## WORK REQUIRED
Check every line of the entries for the string "与次优方法相比" and return the ones that contain it.

## LISTED RECORDS
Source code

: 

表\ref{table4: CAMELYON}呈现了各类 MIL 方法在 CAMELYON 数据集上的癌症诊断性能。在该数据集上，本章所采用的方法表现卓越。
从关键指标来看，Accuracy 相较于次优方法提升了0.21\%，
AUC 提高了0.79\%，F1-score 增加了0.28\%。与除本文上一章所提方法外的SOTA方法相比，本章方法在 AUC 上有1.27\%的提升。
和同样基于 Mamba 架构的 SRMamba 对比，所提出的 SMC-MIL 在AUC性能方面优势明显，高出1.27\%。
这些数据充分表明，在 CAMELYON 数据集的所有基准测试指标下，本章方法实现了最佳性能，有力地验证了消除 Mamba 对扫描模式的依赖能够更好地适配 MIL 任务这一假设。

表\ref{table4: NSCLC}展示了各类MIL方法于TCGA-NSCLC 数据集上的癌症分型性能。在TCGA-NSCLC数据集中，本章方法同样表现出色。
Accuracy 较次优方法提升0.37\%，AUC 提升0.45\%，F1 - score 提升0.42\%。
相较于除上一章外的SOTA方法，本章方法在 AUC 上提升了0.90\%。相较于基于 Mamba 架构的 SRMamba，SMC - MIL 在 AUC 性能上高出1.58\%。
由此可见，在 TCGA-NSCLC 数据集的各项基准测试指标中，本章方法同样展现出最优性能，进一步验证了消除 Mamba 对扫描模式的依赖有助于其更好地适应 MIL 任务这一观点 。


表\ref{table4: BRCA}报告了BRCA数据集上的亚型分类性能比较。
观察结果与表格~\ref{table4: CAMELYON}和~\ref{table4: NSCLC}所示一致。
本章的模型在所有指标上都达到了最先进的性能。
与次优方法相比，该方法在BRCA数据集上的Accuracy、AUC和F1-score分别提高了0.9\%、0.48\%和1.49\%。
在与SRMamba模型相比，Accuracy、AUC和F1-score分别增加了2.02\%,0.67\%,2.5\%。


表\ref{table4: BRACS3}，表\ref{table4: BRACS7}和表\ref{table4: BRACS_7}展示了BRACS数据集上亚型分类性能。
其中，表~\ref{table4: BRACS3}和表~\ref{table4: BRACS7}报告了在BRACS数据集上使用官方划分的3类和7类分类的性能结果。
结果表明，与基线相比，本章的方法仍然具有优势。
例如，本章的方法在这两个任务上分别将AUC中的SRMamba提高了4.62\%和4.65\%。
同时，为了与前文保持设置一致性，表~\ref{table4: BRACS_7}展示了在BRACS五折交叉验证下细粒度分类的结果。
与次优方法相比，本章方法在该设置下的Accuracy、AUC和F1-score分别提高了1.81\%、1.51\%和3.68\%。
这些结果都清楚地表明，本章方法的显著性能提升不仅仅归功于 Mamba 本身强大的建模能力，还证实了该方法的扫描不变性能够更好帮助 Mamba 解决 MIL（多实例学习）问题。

## ANSWER TO THIS PROBLEM
与次优方法相比，该方法在BRCA数据集上的Accuracy、AUC和F1-score分别提高了0.9\%、0.48\%和1.49\%。
与次优方法相比，本章方法在该设置下的Accuracy、AUC和F1-score分别提高了1.81\%、1.51\%和3.68\%。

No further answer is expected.